When I began my new civilization I immediately started down the path of the religious victory. Like any other way of winning in the game you have to balance your choice with other aspects of your civilization, otherwise you’ll be trampled by your competition. Religion is no different. If you divide your focus in the wrong fashion your surrounding foes might beat you to the post. As soon as the game starts you begin with a new form of currency called 'Faith' to spend on your empire. At the start you have none, with an income of +1 per turn. This limitation is also combined with the restriction to only spend the currency on religious goods such as Cathedral buildings and Missionary units. However, if you choose to establish and develop a religion, you can eventually spend this faith on military units and other items as well.

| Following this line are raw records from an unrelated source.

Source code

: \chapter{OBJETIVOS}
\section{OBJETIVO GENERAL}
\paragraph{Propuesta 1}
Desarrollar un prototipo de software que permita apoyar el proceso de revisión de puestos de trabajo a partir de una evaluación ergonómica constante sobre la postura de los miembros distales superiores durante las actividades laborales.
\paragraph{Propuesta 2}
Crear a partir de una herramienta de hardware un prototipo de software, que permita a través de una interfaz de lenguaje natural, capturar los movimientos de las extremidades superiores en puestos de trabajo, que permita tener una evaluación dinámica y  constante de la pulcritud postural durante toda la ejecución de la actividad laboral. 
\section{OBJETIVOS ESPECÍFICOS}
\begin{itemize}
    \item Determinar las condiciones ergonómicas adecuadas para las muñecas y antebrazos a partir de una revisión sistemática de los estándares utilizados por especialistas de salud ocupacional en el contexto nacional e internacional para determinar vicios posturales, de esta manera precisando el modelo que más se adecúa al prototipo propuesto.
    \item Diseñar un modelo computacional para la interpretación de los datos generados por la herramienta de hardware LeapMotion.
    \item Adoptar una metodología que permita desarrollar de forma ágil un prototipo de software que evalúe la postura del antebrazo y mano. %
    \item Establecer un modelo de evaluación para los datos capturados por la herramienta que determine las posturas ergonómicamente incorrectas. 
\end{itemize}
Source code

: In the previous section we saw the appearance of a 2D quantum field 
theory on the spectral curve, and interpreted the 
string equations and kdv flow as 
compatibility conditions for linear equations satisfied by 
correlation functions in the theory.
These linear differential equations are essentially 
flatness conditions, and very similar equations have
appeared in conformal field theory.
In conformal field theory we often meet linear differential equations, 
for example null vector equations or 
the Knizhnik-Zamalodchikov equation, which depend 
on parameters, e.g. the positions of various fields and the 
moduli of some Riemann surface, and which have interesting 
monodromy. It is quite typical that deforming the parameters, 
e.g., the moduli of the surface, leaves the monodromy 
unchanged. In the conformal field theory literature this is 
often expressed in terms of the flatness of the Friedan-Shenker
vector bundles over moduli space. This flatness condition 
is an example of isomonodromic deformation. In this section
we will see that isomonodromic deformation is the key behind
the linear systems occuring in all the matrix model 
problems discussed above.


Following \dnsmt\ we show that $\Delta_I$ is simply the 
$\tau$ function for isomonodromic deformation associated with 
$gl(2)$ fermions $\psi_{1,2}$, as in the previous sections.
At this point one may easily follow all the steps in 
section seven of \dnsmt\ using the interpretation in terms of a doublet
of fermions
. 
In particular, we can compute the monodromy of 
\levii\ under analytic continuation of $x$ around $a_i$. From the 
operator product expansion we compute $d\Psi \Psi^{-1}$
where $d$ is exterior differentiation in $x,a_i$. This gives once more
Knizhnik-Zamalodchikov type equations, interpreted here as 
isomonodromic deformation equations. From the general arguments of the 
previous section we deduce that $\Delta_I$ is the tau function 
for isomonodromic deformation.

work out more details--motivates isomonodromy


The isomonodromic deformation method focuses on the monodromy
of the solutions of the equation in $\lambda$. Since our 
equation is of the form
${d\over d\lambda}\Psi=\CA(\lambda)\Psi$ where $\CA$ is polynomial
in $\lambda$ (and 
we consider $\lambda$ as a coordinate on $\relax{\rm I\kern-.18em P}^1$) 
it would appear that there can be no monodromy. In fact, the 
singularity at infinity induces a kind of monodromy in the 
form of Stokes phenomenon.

A tip for those who want to gain faith quickly: As soon as you found your first city, make your people start constructing the ‘Stonehenge’ wonder. It comes with +5 faith per turn. This is 5 times more then the next building that you can create at the start. You might have to suspend your building of your armies a little while, but it is all worth it in the end when your religion tramples the rest in the world.

After establishing my large income of faith early in the game I was the first in the game to make a Pantheon. This is the first belief that you choose for your people, and is like the scaffolding for the religion that you may choose to create. Pantheons are more than just the lead up to your religion. They are in essence a special spiritual power for your empire. Some of these powers allow you to enhance production, defense, offense and culture. The pantheons are unique to your Civilization, which is a great incentive to get in early. If you know your strategy early in the game, then these Pantheons can give you bonuses which can help you achieve victory.

Pantheons aren’t very difficult to obtain and quickly you’ll see your enemies add their on Pantheons as well. It’s the next step where you have to choose whether it’s worth your while. After you gain a substantial amount of faith you will be able to purchase a “Great Prophet”. This addition to the Great Person family, is the main way in the game to establish a religion. When this occurs you will be asked what religion to choose. They cover pretty much every major religion on Earth. But, it must be said that which religion you choose only gives you a different logo. If you choose Buddhism or Christianity it doesn’t have any effect on your religion as you choose your beliefs separately to the name. And even the name can be customized.

The beliefs that you choose are very similar in their worth, it remains the choice of the player to determine what is most valuable to their civilization. Each new belief that you add to the religion adds a greater power. These beliefs can only be added through another “Great Prophet”, which costs an even greater amount every time one is used. This flexibility of powers and equality of their impact opens up the great part of Civilization, which is a true customization of what you want your civilization to be. Since I was worried about a neighbouring civ, I chose beliefs that enhanced my combat power by 20% in cities which were dominated by my religion. Although I chose the more militant option, these beliefs can also aid other aspects of your civilization.

Once these parts of your religion are established you are basically left up to your own devices to keep it alive and dominant around the world. If you start early it is a definite advantage, but it requires constant work and maintenance in order for it to survive against other fighting religions in the world. It can also lead to an obsession of trying to make sure that yours is the only one in the world. From personal experience this is a tough feat to obtain. I couldn’t do this in my playthroughs. However, with a pure focus on this aspect, it is possible.

Overall, this complex new mechanic is a welcome change. It adds a great enhancement to gameplay. There are no real complaints that I can find from my experience, other than a slight annoyance that this wasn’t introduced in the original release.